(Plain-text document sources)
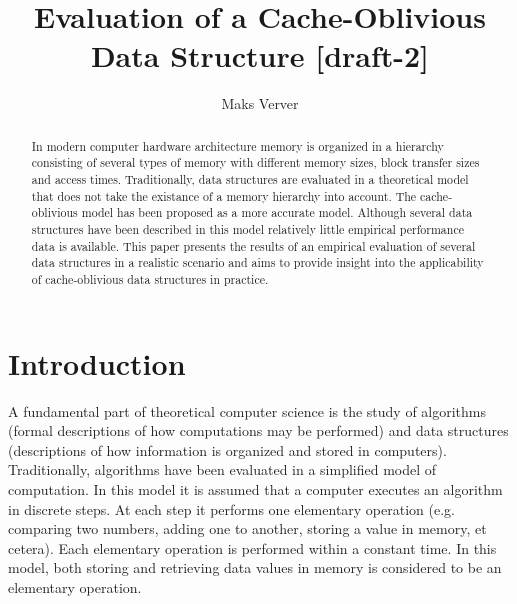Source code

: \documentclass{acm_proc_article-sp}
\begin{document}
\title{Evaluation of a Cache-Oblivious Data Structure [draft-2]}

\author{Maks Verver\\ }


\maketitle

\begin{abstract}
In modern computer hardware architecture memory is organized in a hierarchy
consisting of several types of memory with different memory sizes, block
transfer sizes and access times.
Traditionally, data structures are evaluated in a theoretical model that
does not take the existance of a memory hierarchy into account. The
cache-oblivious model has been proposed as a more accurate model.
Although several data structures have been described in this model
relatively little empirical performance data is available.
This paper presents the results of an empirical evaluation of several data
structures in a realistic scenario and aims to provide insight into
the applicability of cache-oblivious data structures in practice.
\end{abstract}


\section{Introduction}
A fundamental part of theoretical computer science is the study of algorithms (formal descriptions of how computations may be performed) and data structures (descriptions of how information is organized and stored in computers). Traditionally, algorithms have been evaluated in a simplified model of computation. In this model it is assumed that a computer executes an algorithm in discrete steps. At each step it performs one elementary operation (e.g. comparing two numbers, adding one to another, storing a value in memory, et cetera). Each elementary operation is performed within a constant time. In this model, both storing and retrieving data values in memory is considered to be an elementary operation.
\end{document}
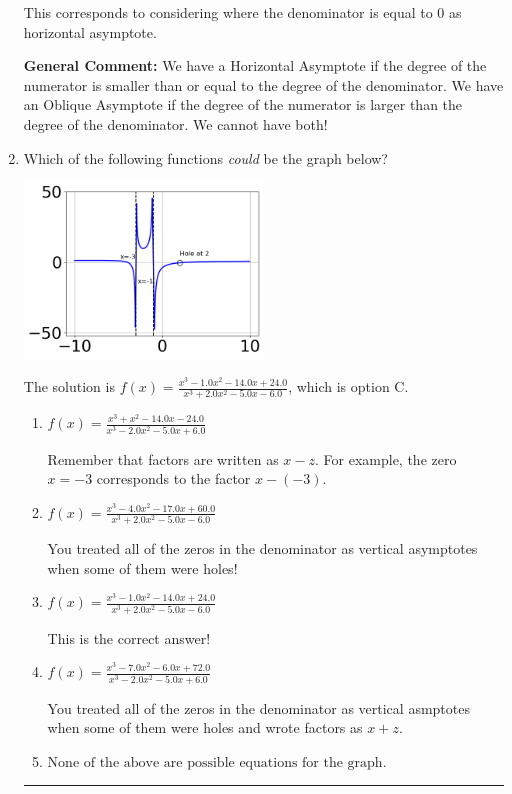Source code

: \documentclass{extbook}[14pt]
\newcommand{\litem}[1]{\item #1

\rule{\textwidth}{0.4pt}}
\begin{document}
\begin{enumerate}
{\begin{enumerate}[label=\Alph*.]
This corresponds to considering where the denominator is equal to 0 as horizontal asymptote.
\end{enumerate}

\textbf{General Comment:} We have a Horizontal Asymptote if the degree of the numerator is smaller than or equal to the degree of the denominator. We have an Oblique Asymptote if the degree of the numerator is larger than the degree of the denominator. We cannot have both!
}
\litem{
Which of the following functions \textit{could} be the graph below?

\begin{center}
    \includegraphics[width=0.5\textwidth]{../Figures/identifyGraphOfRationalFunctionCopyB.png}
\end{center}


The solution is \( f(x)=\frac{x^{3} -1.0 x^{2} -14.0 x + 24.0}{x^{3} +2.0 x^{2} -5.0 x -6.0} \), which is option C.\begin{enumerate}[label=\Alph*.]
\item \( f(x)=\frac{x^{3} + x^{2} -14.0 x -24.0}{x^{3} -2.0 x^{2} -5.0 x + 6.0} \)

Remember that factors are written as $x-z$. For example, the zero $x=-3$ corresponds to the factor $x-(-3)$.
\item \( f(x)=\frac{x^{3} -4.0 x^{2} -17.0 x + 60.0}{x^{3} +2.0 x^{2} -5.0 x -6.0} \)

You treated all of the zeros in the denominator as vertical asymptotes when some of them were holes!
\item \( f(x)=\frac{x^{3} -1.0 x^{2} -14.0 x + 24.0}{x^{3} +2.0 x^{2} -5.0 x -6.0} \)

This is the correct answer!
\item \( f(x)=\frac{x^{3} -7.0 x^{2} -6.0 x + 72.0}{x^{3} -2.0 x^{2} -5.0 x + 6.0} \)

You treated all of the zeros in the denominator as vertical asmptotes when some of them were holes and wrote factors as $x+z$.
\item \( \text{None of the above are possible equations for the graph.} \)


\end{enumerate}}
\end{enumerate}
\end{document}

- _THE TASK_
Pictures are not part of the copy. Return every record exactly.

- _ANSWER_
Source code

: \documentclass{acm_proc_article-sp}
\begin{document}
\title{Evaluation of a Cache-Oblivious Data Structure [draft-2]}

\author{Maks Verver\\ }


\maketitle

\begin{abstract}
In modern computer hardware architecture memory is organized in a hierarchy
consisting of several types of memory with different memory sizes, block
transfer sizes and access times.
Traditionally, data structures are evaluated in a theoretical model that
does not take the existance of a memory hierarchy into account. The
cache-oblivious model has been proposed as a more accurate model.
Although several data structures have been described in this model
relatively little empirical performance data is available.
This paper presents the results of an empirical evaluation of several data
structures in a realistic scenario and aims to provide insight into
the applicability of cache-oblivious data structures in practice.
\end{abstract}


\section{Introduction}
A fundamental part of theoretical computer science is the study of algorithms (formal descriptions of how computations may be performed) and data structures (descriptions of how information is organized and stored in computers). Traditionally, algorithms have been evaluated in a simplified model of computation. In this model it is assumed that a computer executes an algorithm in discrete steps. At each step it performs one elementary operation (e.g. comparing two numbers, adding one to another, storing a value in memory, et cetera). Each elementary operation is performed within a constant time. In this model, both storing and retrieving data values in memory is considered to be an elementary operation.
\end{document}
Source code

: \documentclass{extbook}[14pt]
\newcommand{\litem}[1]{\item #1

\rule{\textwidth}{0.4pt}}
\begin{document}
\begin{enumerate}
{\begin{enumerate}[label=\Alph*.]
This corresponds to considering where the denominator is equal to 0 as horizontal asymptote.
\end{enumerate}

\textbf{General Comment:} We have a Horizontal Asymptote if the degree of the numerator is smaller than or equal to the degree of the denominator. We have an Oblique Asymptote if the degree of the numerator is larger than the degree of the denominator. We cannot have both!
}
\litem{
Which of the following functions \textit{could} be the graph below?

\begin{center}
    \includegraphics[width=0.5\textwidth]{../Figures/identifyGraphOfRationalFunctionCopyB.png}
\end{center}


The solution is \( f(x)=\frac{x^{3} -1.0 x^{2} -14.0 x + 24.0}{x^{3} +2.0 x^{2} -5.0 x -6.0} \), which is option C.\begin{enumerate}[label=\Alph*.]
\item \( f(x)=\frac{x^{3} + x^{2} -14.0 x -24.0}{x^{3} -2.0 x^{2} -5.0 x + 6.0} \)

Remember that factors are written as $x-z$. For example, the zero $x=-3$ corresponds to the factor $x-(-3)$.
\item \( f(x)=\frac{x^{3} -4.0 x^{2} -17.0 x + 60.0}{x^{3} +2.0 x^{2} -5.0 x -6.0} \)

You treated all of the zeros in the denominator as vertical asymptotes when some of them were holes!
\item \( f(x)=\frac{x^{3} -1.0 x^{2} -14.0 x + 24.0}{x^{3} +2.0 x^{2} -5.0 x -6.0} \)

This is the correct answer!
\item \( f(x)=\frac{x^{3} -7.0 x^{2} -6.0 x + 72.0}{x^{3} -2.0 x^{2} -5.0 x + 6.0} \)

You treated all of the zeros in the denominator as vertical asmptotes when some of them were holes and wrote factors as $x+z$.
\item \( \text{None of the above are possible equations for the graph.} \)


\end{enumerate}}
\end{enumerate}
\end{document}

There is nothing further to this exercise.